--- What the task requires ---
Set down, exactly as written, the lines from the line holding "create a missing" to the end of the data, inclusive, skipping any pictures.

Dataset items
####
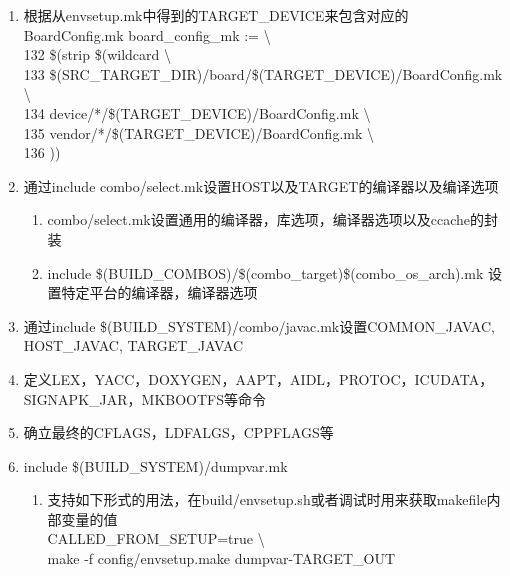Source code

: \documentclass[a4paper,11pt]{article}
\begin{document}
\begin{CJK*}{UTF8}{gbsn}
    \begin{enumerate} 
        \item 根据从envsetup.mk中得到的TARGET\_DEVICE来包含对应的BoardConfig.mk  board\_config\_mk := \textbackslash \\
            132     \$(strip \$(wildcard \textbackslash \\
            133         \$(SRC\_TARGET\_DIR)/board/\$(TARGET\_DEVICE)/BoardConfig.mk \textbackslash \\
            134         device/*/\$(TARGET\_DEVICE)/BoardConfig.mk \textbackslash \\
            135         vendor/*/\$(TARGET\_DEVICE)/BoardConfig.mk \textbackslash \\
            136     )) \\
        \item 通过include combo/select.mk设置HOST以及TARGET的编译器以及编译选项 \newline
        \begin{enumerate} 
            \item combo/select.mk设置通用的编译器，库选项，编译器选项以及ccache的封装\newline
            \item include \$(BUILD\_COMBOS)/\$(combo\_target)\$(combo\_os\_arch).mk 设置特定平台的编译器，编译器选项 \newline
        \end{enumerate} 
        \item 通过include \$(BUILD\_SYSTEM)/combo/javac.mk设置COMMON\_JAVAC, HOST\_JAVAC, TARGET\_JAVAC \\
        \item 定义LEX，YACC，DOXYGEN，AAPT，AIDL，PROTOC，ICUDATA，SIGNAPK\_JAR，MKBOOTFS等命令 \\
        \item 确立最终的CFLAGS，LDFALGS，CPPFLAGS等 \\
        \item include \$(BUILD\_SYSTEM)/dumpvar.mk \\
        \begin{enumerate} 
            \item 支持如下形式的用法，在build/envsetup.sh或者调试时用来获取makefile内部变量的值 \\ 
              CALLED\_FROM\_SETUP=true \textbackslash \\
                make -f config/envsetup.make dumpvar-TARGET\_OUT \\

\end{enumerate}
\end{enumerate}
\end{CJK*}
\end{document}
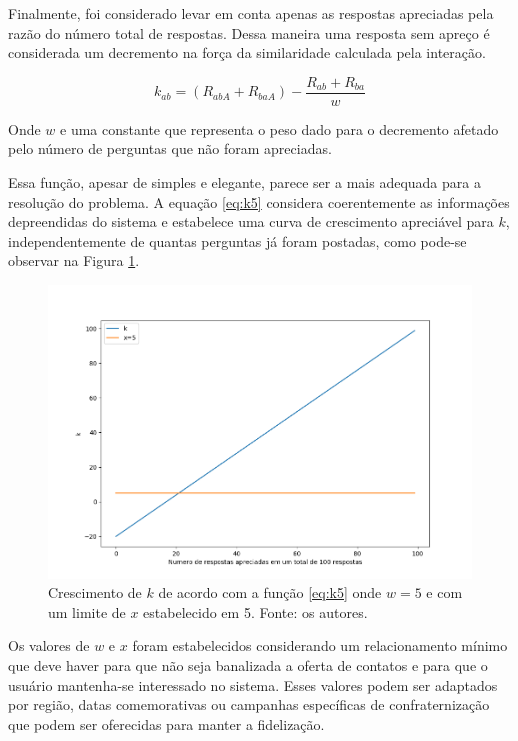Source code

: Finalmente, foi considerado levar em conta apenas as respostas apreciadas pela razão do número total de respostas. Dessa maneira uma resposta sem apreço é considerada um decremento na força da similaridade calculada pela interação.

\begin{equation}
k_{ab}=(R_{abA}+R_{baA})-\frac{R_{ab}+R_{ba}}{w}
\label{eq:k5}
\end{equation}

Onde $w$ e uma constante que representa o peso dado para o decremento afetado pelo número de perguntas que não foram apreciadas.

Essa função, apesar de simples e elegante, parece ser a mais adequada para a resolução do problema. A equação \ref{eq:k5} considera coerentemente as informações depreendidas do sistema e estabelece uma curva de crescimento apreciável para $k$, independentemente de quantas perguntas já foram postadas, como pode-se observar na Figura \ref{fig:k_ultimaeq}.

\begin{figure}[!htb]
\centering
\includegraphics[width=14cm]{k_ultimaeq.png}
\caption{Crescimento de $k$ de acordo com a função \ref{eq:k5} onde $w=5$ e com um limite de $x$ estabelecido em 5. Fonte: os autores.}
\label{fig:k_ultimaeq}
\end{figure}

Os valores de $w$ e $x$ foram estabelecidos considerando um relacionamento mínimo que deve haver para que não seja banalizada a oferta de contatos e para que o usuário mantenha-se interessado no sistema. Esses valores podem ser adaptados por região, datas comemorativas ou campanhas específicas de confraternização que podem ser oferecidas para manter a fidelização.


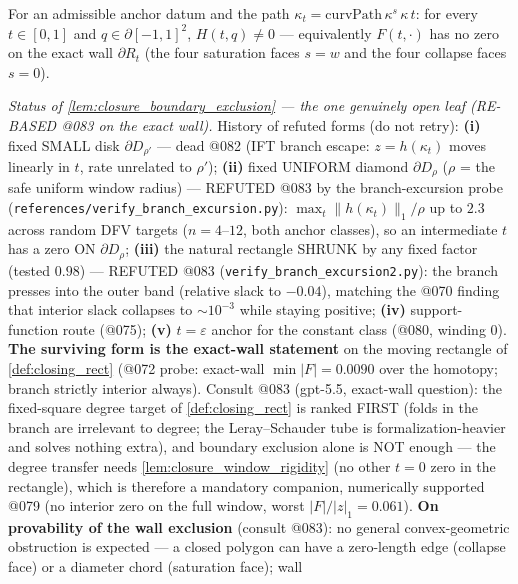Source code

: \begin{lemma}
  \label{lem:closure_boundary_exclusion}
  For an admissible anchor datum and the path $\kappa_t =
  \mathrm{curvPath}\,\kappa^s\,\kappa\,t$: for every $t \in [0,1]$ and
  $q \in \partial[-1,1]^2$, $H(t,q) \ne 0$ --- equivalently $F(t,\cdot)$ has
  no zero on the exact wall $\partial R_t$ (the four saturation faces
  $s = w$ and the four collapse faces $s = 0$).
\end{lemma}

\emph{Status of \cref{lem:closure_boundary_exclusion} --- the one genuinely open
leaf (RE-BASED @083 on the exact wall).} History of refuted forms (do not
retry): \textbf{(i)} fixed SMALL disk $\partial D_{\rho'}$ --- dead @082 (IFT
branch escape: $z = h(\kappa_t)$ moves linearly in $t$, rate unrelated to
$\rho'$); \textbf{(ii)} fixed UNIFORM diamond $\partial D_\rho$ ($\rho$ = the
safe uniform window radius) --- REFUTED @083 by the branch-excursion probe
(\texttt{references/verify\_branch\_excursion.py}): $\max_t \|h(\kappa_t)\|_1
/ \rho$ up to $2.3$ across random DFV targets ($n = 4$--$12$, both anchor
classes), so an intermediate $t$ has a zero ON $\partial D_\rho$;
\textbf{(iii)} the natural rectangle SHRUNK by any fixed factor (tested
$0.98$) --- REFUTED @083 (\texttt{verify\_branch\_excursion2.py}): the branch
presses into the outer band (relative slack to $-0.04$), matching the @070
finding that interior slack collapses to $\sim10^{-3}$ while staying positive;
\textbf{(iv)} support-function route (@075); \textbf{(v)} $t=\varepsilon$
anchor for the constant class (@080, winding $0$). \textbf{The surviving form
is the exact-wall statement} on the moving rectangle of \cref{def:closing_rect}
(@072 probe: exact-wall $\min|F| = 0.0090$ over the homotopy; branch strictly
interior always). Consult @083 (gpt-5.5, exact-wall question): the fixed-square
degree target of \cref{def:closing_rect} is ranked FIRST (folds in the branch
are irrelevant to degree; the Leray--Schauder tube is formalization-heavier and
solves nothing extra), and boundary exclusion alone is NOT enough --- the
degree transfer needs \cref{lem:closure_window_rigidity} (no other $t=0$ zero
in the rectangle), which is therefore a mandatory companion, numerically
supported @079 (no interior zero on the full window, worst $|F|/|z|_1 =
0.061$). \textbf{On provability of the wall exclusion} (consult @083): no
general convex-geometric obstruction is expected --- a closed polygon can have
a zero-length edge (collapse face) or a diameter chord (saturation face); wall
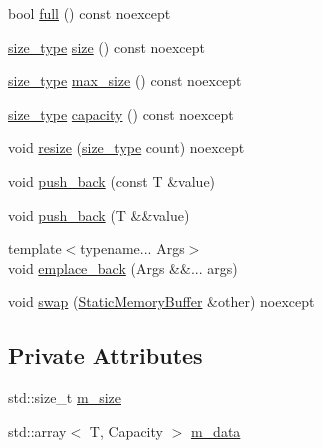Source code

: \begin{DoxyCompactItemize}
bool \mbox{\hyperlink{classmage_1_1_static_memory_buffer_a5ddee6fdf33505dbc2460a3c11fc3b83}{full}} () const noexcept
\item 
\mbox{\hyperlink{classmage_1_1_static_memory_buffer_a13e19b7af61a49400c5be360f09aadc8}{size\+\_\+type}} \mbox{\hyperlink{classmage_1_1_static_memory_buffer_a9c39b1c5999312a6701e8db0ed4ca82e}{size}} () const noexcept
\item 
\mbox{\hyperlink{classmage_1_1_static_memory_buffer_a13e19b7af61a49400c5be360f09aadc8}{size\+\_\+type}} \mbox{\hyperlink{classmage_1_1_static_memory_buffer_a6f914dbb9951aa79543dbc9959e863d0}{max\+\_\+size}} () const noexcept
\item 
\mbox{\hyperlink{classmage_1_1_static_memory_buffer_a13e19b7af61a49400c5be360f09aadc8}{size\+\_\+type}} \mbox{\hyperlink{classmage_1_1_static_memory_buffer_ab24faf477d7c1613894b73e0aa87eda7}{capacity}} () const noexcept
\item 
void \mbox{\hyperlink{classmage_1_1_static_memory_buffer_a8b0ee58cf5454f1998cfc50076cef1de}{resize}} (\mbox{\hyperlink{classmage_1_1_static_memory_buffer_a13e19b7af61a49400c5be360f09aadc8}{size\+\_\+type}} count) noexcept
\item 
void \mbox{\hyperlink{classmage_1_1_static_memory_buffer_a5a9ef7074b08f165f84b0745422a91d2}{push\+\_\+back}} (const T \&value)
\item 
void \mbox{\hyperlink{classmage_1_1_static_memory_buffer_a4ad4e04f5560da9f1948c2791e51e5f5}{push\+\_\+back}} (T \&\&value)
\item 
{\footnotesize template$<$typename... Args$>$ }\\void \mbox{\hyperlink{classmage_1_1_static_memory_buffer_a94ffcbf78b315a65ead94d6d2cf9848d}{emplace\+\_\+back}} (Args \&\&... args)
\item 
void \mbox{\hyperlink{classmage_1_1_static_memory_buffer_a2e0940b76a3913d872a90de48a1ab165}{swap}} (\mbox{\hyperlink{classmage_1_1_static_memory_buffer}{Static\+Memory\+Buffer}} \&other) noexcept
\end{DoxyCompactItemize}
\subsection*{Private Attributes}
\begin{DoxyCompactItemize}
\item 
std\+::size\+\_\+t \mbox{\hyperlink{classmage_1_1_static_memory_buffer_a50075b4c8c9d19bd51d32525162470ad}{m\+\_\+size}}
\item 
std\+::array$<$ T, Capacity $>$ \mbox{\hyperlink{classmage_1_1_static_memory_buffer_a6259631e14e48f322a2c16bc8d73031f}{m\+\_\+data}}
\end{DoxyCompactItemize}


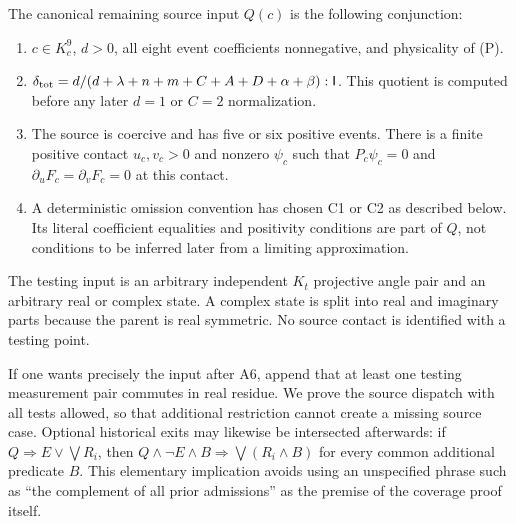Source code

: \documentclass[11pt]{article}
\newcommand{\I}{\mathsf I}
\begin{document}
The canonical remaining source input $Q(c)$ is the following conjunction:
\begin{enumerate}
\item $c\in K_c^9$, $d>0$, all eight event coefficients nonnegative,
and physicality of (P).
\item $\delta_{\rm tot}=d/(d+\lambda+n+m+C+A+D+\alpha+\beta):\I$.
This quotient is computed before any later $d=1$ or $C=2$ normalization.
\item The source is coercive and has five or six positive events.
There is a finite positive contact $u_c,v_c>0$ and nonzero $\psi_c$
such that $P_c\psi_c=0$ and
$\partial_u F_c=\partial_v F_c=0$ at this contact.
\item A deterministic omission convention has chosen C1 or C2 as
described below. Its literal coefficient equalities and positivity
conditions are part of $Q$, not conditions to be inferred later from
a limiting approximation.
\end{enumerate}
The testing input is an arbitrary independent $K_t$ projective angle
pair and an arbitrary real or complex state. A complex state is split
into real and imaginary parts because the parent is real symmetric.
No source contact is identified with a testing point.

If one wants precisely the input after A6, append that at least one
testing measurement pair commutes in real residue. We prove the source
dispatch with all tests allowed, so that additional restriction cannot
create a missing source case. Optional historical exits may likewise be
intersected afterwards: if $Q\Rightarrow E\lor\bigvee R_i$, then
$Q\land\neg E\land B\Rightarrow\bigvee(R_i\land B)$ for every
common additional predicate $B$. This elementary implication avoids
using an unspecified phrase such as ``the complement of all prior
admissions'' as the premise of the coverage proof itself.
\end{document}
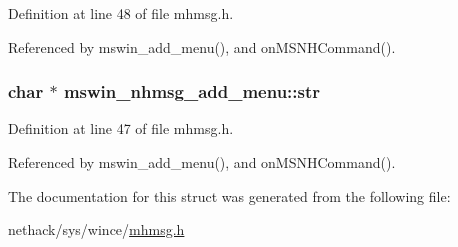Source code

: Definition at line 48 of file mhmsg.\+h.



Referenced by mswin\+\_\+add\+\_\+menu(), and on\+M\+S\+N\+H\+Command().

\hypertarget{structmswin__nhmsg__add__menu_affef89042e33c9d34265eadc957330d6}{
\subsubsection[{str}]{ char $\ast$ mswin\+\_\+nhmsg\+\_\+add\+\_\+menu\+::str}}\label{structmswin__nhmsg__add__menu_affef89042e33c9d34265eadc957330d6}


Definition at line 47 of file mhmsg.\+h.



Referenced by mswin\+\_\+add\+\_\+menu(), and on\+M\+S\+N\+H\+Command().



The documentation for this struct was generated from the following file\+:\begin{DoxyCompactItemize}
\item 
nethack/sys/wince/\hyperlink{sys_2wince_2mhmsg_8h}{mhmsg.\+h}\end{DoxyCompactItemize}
####
--- Answer section ---
create a missing source case. Optional historical exits may likewise be
intersected afterwards: if $Q\Rightarrow E\lor\bigvee R_i$, then
$Q\land\neg E\land B\Rightarrow\bigvee(R_i\land B)$ for every
common additional predicate $B$. This elementary implication avoids
using an unspecified phrase such as ``the complement of all prior
admissions'' as the premise of the coverage proof itself.
\end{document}
Source code

: Definition at line 48 of file mhmsg.\+h.



Referenced by mswin\+\_\+add\+\_\+menu(), and on\+M\+S\+N\+H\+Command().

\hypertarget{structmswin__nhmsg__add__menu_affef89042e33c9d34265eadc957330d6}{
\subsubsection[{str}]{ char $\ast$ mswin\+\_\+nhmsg\+\_\+add\+\_\+menu\+::str}}\label{structmswin__nhmsg__add__menu_affef89042e33c9d34265eadc957330d6}


Definition at line 47 of file mhmsg.\+h.



Referenced by mswin\+\_\+add\+\_\+menu(), and on\+M\+S\+N\+H\+Command().



The documentation for this struct was generated from the following file\+:\begin{DoxyCompactItemize}
\item 
nethack/sys/wince/\hyperlink{sys_2wince_2mhmsg_8h}{mhmsg.\+h}\end{DoxyCompactItemize}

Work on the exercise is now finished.